In July 1754, Robert was among the 47 people to arrive in Rome in the entourage of the newly appointed French Ambassador Etienne-François, Comte de Stainville, in whose household his parents had been employed. Under the protection of the future Duc de Choiseul, Robert was given a place as a pensionnaire at the French Academy, then housed in the Palazzo Mancini on the Corso. He would remain in Rome for the next eleven years.
Upon Robert's arrival in the city, Charles Natoire, the venerable Director of the French Academy, referred to him as 'that young man who likes architecture,' and from the start of his career, Robert favored compositions with architecture and antiquities over pure landscape. He studied perspective with Panini, who taught at the French Academy until his death in 1765. Robert's earliest paintings and drawings, such as the somewhat awkward Alexander at the Tomb of Achilles (c. 1756; Kaufmann and Schlageter Bequest, Musée du Louvre, Paris), are virtual pastiches of Panini's manner.
He soon opened his eyes to real life in the Eternal City, however, and the Panini-inspired paintings gave way to sharply observed views of modern Rome that captured in an original manner the casual coexistence of contemporary life with the monumental remnants of the antique and Renaissance worlds that is such a striking feature of Rome, even today. The Sculptor in Saint Peter's (c. 1758; Musée du Petit Palais, Paris) depicts a sculptor carving a monumental marble statue in a niche in the famous Basilica, suspended on scaffolding high above the confessional box, around which mill various pilgrims, tourists, beggars and a dog. A magnificent pair of paintings, The Colonnade and Gardens of the Villa Medici and The Remains of the Palace of Pope Julius (1759; Private Collection, New York) depict famous palaces and popular tourist sites of Renaissance Rome. The appeal of Robert's paintings lay in the contrast between the humbleness of the everyday events that he presents and the soaring grandeur in which he sets them - the magnificent arches, coffered ceiling and grand statuary that lay waste in the once-great country palace of Pope Julius III, for example. The Entrance of the Pantheon (1759; Museo delle Belle Arti, La Valletta) represents the interior of ancient Rome's greatest monument in darkness and decay, lined in wooden scaffolding and filled with Roman children at play, sleeping dogs, and adults out for an afternoon walk.
The Catafalque of Pope Benedict XIV in Saint Peter's in Rome is among the earliest and finest of this group of paintings. Its figures are characteristically vivid but abbreviated, with Swiss Guards, exotic tourists, colorfully dressed local peasants, and men of the church making their way beneath a cloud of incense to the funeral bier to pay their final homage to the pontiff. It was executed with the speed and broad manner of an oil sketch, in luscious, fatty strokes of pigment, and like the previously mentioned paintings, it attends closely to conveying the particular atmosphere and effects of daylight in its specific setting -- in this instance, the towering interior of the great Vatican basilica. It reproduces with deceptively simple means, but to amazing effect, the drama, solemn grandeur and ritualized pomp of a papal funeral.

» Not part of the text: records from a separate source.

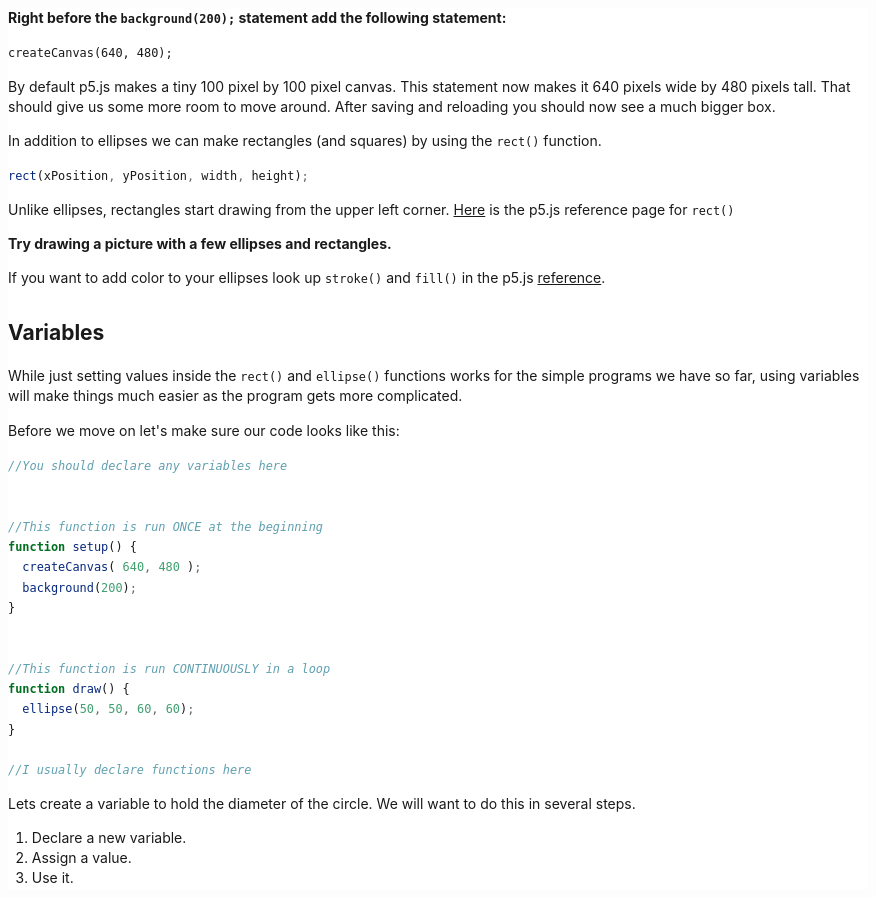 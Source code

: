 **Right before the `background(200);` statement add the following statement:**

```
createCanvas(640, 480);
```

By default p5.js makes a tiny 100 pixel by 100 pixel canvas. This statement now makes it 640 pixels wide by 480 pixels tall. That should give us some more room to move around. After saving and reloading you should now see a much bigger box.

In addition to ellipses we can make rectangles (and squares) by using the `rect()` function.

```javascript
rect(xPosition, yPosition, width, height);
```

Unlike ellipses, rectangles start drawing from the upper left corner. [Here](http://p5js.org/reference/#/p5/rect) is the p5.js reference page for `rect()`

**Try drawing a picture with a few ellipses and rectangles.**

If you want to add color to your ellipses look up `stroke()` and `fill()` in the p5.js [reference](http://p5js.org/reference/).

## Variables

While just setting values inside the `rect()` and `ellipse()` functions works for the simple programs we have so far, using variables will make things much easier as the program gets more complicated.

Before we move on let's make sure our code looks like this:

```javascript
//You should declare any variables here


//This function is run ONCE at the beginning
function setup() {
  createCanvas( 640, 480 );
  background(200);
}


//This function is run CONTINUOUSLY in a loop
function draw() {
  ellipse(50, 50, 60, 60);
}

//I usually declare functions here

```

Lets create a variable to hold the diameter of the circle. We will want to do this in several steps.

1. Declare a new variable.
2. Assign a value.
3. Use it.
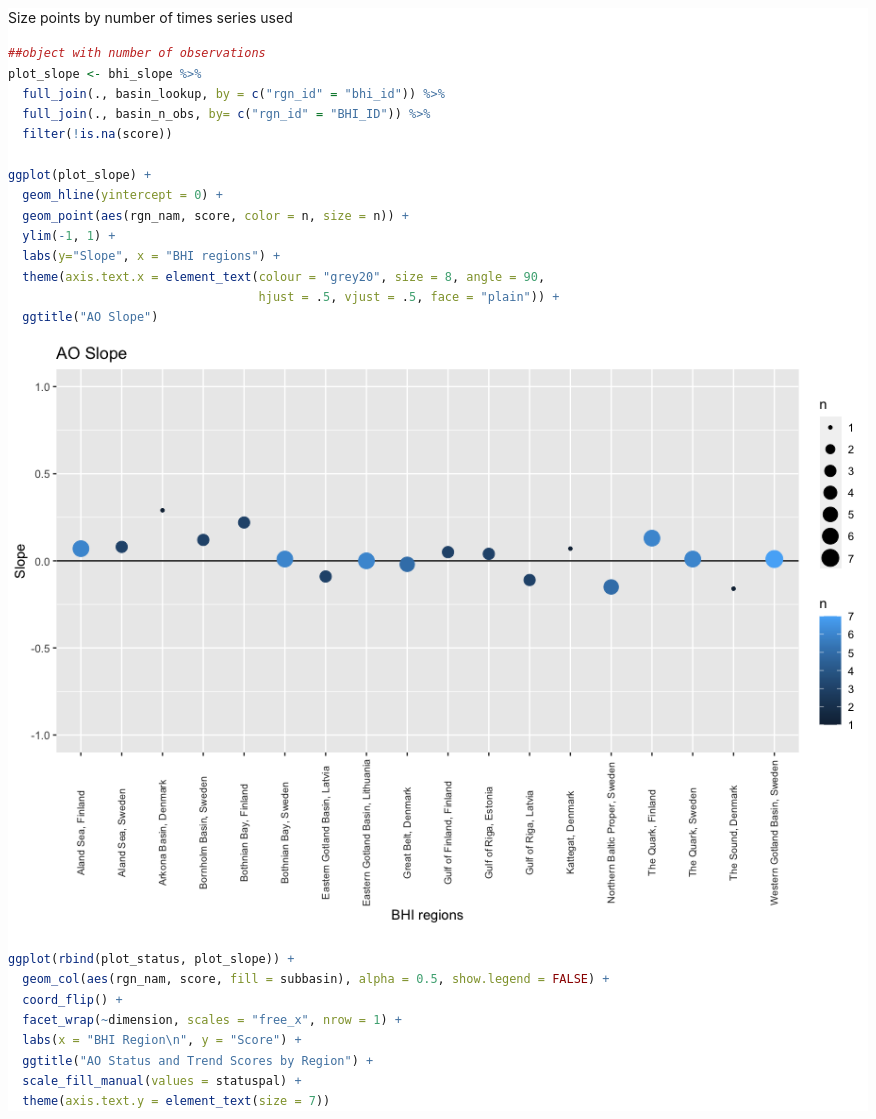 Size points by number of times series used

``` r
##object with number of observations
plot_slope <- bhi_slope %>%
  full_join(., basin_lookup, by = c("rgn_id" = "bhi_id")) %>% 
  full_join(., basin_n_obs, by= c("rgn_id" = "BHI_ID")) %>% 
  filter(!is.na(score))

ggplot(plot_slope) +
  geom_hline(yintercept = 0) +
  geom_point(aes(rgn_nam, score, color = n, size = n)) +
  ylim(-1, 1) +
  labs(y="Slope", x = "BHI regions") +
  theme(axis.text.x = element_text(colour = "grey20", size = 8, angle = 90,
                                   hjust = .5, vjust = .5, face = "plain")) +
  ggtitle("AO Slope")
```

![](ao_prep_files/figure-gfm/ao%20plot%20final%20code%20object-1.png)

``` r
ggplot(rbind(plot_status, plot_slope)) + 
  geom_col(aes(rgn_nam, score, fill = subbasin), alpha = 0.5, show.legend = FALSE) +
  coord_flip() +
  facet_wrap(~dimension, scales = "free_x", nrow = 1) +
  labs(x = "BHI Region\n", y = "Score") +
  ggtitle("AO Status and Trend Scores by Region") +
  scale_fill_manual(values = statuspal) +
  theme(axis.text.y = element_text(size = 7))
```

The 83-year-old pope died on 3 May 1758, having led the Church for almost eighteen years. Plans were immediately drawn up for his funeral, and Robert presumably started his painting within the week. A wash drawing by the artist that lays out his design for the painting is the Bibliothèque Municipal de Besançon. This sketch approaches the scene from the same low angle that Robert would also employ in the painting, emphasizing the soaring height of the coffered ceiling of the church. In both, the figures are dwarfed by the building and the catafalque. However, that monument is even more massive and overwhelming in the study, and it takes a somewhat different form, with buttress-like projection at its sides, than it would in the final painting. The crest of the Lambertini, the aristocratic Bolognese family into which the pope was born, surmounts the monument. The actual bier was a form of ephemeral architecture, like a theatre set, built for the funeral only, to be disassembled and removed when the ceremonies were over. It may be, therefore, that Robert made his drawing before the catafalque was completed and he was forced to imagine some of the elements still under construction. In any event, Marianne Roland Michel has demonstrated that the catafalque was no fantasy of the artist (as has been suggested, see Rosenberg & Cuzin, op. cit.), citing a contemporary account of the funeral in the Diario ordinario, detailing the pedestals at the corners of the bier "painted in 'antique green', and of the catafalque pedestal, decorated with bas-reliefs and topped by a pyramid of granite, with a historicized, winged cartouche," precisely as Robert renders it in his evocative painting.